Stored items

[Start of section]

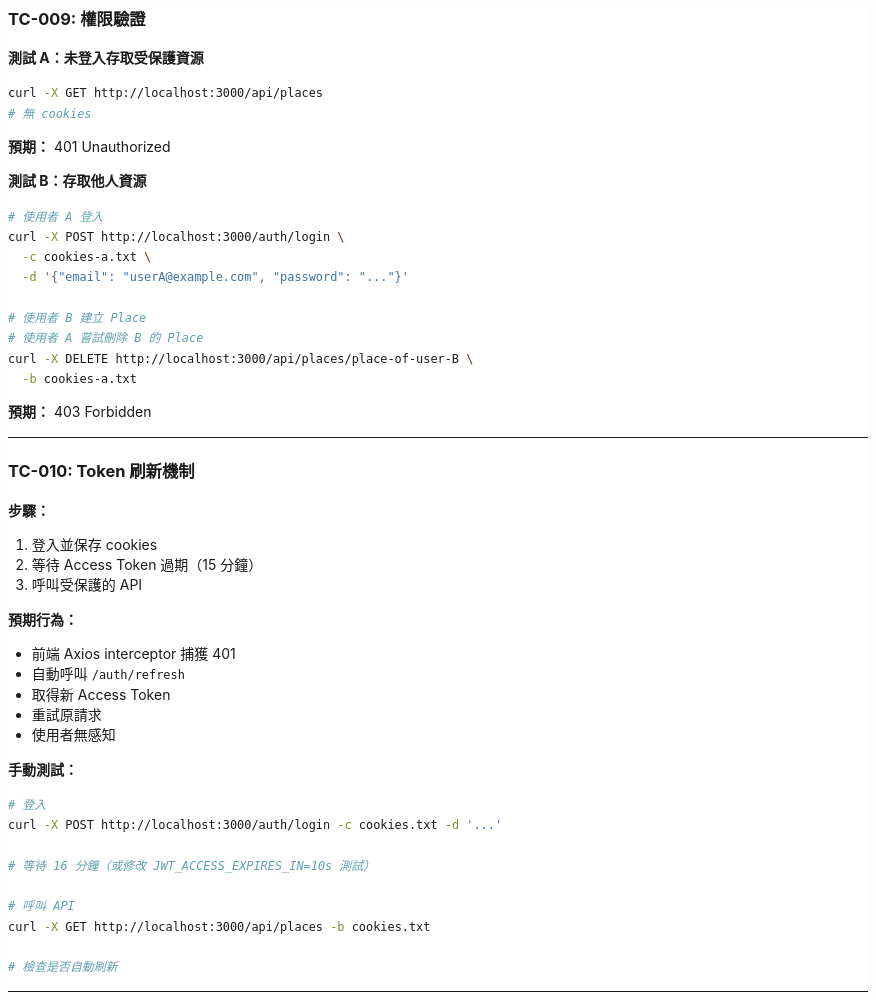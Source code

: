 
### TC-009: 權限驗證

**測試 A：未登入存取受保護資源**

```bash
curl -X GET http://localhost:3000/api/places
# 無 cookies
```

**預期：** 401 Unauthorized

**測試 B：存取他人資源**

```bash
# 使用者 A 登入
curl -X POST http://localhost:3000/auth/login \
  -c cookies-a.txt \
  -d '{"email": "userA@example.com", "password": "..."}'

# 使用者 B 建立 Place
# 使用者 A 嘗試刪除 B 的 Place
curl -X DELETE http://localhost:3000/api/places/place-of-user-B \
  -b cookies-a.txt
```

**預期：** 403 Forbidden

---

### TC-010: Token 刷新機制

**步驟：**
1. 登入並保存 cookies
2. 等待 Access Token 過期（15 分鐘）
3. 呼叫受保護的 API

**預期行為：**
- 前端 Axios interceptor 捕獲 401
- 自動呼叫 `/auth/refresh`
- 取得新 Access Token
- 重試原請求
- 使用者無感知

**手動測試：**
```bash
# 登入
curl -X POST http://localhost:3000/auth/login -c cookies.txt -d '...'

# 等待 16 分鐘（或修改 JWT_ACCESS_EXPIRES_IN=10s 測試）

# 呼叫 API
curl -X GET http://localhost:3000/api/places -b cookies.txt

# 檢查是否自動刷新
```

---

[End of section]

The task:
Search the data above for the string "places" and report each line that holds it.

Expected answer:
curl -X GET http://localhost:3000/api/places
curl -X DELETE http://localhost:3000/api/places/place-of-user-B \
curl -X GET http://localhost:3000/api/places -b cookies.txt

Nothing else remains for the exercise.